:: Available records

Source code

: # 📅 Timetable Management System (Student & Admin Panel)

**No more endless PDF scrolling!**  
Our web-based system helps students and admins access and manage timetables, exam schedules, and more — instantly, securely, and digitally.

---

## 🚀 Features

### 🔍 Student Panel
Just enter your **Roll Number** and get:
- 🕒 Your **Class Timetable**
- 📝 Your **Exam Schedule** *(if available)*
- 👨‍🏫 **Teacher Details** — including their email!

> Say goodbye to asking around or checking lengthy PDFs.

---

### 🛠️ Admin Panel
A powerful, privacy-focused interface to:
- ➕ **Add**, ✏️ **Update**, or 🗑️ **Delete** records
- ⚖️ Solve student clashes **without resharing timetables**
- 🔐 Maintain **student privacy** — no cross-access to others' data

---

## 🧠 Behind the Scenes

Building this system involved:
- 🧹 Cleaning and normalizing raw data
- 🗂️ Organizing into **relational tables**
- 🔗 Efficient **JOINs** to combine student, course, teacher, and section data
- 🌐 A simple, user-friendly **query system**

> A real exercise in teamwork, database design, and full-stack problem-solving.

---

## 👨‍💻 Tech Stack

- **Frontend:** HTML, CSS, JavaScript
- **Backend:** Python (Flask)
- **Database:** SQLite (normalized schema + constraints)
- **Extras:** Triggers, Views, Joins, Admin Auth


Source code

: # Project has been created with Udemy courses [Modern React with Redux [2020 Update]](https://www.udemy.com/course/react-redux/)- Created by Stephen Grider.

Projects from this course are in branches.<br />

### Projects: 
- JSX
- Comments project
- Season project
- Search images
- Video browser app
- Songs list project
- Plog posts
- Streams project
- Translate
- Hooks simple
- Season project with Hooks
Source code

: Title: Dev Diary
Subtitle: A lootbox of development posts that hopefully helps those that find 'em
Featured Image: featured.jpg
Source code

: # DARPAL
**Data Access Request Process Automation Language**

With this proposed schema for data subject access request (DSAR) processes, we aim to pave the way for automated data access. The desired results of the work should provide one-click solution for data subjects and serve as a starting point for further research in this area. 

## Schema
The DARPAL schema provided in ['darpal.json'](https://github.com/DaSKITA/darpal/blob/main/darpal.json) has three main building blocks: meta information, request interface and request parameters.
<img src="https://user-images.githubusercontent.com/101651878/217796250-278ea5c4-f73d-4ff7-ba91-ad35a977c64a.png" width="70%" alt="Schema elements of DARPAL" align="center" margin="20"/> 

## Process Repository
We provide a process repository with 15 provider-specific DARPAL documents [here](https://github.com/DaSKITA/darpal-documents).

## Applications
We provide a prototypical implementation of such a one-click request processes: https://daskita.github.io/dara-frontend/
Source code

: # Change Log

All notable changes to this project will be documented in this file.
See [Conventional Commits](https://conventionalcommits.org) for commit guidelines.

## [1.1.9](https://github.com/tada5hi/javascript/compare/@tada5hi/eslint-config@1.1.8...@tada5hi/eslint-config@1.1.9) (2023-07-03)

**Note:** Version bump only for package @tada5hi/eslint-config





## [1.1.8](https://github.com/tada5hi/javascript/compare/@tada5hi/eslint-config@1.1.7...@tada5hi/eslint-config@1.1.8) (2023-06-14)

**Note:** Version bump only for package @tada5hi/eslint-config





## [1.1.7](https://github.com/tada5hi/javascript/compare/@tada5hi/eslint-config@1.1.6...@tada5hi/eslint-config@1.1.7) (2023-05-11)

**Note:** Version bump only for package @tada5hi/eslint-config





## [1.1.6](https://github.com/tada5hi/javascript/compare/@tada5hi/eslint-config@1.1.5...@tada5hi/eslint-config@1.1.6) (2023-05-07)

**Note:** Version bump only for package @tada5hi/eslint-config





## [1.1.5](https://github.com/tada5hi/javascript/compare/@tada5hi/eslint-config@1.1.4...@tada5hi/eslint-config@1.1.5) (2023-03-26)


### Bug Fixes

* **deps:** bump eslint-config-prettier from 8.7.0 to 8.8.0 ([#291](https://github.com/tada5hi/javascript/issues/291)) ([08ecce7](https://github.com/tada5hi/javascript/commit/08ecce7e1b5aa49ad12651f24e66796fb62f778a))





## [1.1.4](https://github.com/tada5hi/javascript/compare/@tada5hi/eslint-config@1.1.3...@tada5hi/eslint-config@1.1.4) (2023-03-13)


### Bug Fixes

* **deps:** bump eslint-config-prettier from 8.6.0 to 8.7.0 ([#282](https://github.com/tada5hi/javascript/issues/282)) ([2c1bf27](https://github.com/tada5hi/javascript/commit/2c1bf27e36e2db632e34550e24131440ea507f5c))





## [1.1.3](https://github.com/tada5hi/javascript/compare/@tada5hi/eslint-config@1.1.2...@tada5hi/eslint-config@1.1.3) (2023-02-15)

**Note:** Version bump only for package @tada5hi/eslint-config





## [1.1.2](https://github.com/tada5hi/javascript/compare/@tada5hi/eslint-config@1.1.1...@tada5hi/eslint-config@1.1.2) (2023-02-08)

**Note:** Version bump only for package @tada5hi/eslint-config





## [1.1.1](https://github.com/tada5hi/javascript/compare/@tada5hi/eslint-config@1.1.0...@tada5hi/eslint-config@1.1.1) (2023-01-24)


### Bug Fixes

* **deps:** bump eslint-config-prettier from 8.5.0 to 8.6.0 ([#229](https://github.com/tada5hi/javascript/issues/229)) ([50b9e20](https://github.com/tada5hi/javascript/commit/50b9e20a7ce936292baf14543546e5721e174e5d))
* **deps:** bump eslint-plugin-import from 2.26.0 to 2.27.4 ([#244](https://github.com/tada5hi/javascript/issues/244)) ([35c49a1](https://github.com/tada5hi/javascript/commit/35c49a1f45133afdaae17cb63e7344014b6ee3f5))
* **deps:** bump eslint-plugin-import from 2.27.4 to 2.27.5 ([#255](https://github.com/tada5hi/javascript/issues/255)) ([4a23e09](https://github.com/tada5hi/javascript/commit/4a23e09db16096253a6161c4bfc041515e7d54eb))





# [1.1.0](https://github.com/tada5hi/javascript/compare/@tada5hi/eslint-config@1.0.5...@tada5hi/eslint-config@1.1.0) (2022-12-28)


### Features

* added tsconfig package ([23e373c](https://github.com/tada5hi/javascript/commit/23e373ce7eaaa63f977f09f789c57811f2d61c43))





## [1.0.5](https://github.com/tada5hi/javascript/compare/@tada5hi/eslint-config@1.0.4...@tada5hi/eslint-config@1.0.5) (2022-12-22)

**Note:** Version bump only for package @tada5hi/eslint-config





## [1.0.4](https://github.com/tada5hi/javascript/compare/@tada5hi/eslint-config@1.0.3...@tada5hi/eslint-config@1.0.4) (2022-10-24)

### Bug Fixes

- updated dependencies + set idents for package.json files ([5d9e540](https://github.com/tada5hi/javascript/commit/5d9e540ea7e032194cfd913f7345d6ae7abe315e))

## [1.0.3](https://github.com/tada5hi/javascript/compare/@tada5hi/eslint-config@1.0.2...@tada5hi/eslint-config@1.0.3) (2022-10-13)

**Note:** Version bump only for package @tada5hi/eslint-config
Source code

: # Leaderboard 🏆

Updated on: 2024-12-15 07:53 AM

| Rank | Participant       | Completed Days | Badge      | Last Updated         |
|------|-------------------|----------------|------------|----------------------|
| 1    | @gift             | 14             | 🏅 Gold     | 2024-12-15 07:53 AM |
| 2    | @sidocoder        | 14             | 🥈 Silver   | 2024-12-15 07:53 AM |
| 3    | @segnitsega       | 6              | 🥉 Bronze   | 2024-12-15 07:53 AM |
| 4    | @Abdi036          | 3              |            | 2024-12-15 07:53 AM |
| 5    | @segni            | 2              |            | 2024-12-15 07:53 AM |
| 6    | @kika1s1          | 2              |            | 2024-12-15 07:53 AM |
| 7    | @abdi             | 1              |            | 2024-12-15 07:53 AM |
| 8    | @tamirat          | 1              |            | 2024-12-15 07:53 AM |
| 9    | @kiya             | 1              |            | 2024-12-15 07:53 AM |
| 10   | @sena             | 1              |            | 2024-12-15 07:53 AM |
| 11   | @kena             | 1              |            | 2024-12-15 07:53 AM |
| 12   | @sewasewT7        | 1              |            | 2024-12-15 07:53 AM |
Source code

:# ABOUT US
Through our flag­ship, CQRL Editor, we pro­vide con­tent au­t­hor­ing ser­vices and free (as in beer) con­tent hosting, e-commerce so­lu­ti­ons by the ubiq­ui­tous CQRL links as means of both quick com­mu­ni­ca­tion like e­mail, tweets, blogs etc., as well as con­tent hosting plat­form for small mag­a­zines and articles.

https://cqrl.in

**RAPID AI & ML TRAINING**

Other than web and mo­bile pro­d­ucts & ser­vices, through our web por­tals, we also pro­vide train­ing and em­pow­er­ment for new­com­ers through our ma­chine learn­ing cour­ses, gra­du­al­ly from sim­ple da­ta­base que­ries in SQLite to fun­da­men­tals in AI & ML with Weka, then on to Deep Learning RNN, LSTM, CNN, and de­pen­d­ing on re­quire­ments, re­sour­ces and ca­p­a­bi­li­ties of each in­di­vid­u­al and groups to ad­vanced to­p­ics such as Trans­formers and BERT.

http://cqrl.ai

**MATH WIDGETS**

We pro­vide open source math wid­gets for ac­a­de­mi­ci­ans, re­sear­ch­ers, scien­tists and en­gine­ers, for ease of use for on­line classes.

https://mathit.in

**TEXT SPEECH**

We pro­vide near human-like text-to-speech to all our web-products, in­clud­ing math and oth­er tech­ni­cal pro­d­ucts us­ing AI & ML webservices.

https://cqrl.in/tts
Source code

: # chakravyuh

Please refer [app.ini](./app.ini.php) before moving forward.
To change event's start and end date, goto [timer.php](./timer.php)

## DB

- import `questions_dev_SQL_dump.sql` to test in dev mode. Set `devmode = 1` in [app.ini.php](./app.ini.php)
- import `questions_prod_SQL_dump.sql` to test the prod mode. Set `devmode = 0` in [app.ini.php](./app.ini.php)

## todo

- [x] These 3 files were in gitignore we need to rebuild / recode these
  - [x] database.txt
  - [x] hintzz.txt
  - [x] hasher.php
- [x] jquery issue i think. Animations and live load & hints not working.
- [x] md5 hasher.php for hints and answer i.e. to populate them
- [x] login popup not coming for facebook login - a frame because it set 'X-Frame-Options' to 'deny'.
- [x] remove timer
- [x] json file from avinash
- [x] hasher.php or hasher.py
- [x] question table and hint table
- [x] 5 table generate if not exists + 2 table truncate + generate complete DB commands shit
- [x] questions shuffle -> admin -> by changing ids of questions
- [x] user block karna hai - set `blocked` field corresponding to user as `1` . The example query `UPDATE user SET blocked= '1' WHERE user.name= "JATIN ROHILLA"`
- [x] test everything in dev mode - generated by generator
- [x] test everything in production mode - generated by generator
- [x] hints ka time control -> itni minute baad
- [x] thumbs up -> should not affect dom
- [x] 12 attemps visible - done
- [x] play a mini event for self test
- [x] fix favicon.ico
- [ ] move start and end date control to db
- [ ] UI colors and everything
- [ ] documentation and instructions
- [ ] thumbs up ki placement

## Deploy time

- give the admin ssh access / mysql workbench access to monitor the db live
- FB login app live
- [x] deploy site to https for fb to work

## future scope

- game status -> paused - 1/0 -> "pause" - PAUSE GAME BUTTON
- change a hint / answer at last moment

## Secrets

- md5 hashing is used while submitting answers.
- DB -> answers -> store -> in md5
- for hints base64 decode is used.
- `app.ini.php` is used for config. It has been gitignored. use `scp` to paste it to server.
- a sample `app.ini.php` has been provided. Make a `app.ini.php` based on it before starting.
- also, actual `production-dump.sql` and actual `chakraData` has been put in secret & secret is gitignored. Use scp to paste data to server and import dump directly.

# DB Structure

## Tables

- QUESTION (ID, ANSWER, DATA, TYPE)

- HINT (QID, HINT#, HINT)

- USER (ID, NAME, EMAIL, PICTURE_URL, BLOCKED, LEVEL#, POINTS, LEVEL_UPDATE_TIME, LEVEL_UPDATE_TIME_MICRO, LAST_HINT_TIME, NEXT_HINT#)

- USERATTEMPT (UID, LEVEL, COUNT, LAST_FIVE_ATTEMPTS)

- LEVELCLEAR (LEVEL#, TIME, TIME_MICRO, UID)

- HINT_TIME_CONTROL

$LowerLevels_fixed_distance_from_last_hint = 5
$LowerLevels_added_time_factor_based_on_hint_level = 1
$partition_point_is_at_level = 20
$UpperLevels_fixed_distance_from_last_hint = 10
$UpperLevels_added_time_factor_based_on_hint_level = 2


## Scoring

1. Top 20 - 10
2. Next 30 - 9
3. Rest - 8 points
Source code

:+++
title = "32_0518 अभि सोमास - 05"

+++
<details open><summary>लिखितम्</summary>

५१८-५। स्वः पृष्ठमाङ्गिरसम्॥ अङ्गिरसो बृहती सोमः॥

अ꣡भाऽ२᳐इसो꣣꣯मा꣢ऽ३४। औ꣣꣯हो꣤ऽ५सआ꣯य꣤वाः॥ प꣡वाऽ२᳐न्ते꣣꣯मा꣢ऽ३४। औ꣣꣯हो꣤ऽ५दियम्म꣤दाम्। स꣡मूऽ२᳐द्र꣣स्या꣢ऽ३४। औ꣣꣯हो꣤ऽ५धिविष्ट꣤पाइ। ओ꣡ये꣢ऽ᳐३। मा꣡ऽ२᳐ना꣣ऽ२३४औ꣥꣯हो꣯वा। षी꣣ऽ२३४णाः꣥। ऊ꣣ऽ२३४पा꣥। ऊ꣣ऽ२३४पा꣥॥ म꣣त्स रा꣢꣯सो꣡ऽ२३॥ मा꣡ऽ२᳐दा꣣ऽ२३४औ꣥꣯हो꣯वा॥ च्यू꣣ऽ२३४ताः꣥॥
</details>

::::

**Problem to solve:**
The reply should consist solely of the number of lines in the records that include "test".

**Response to the task:**
5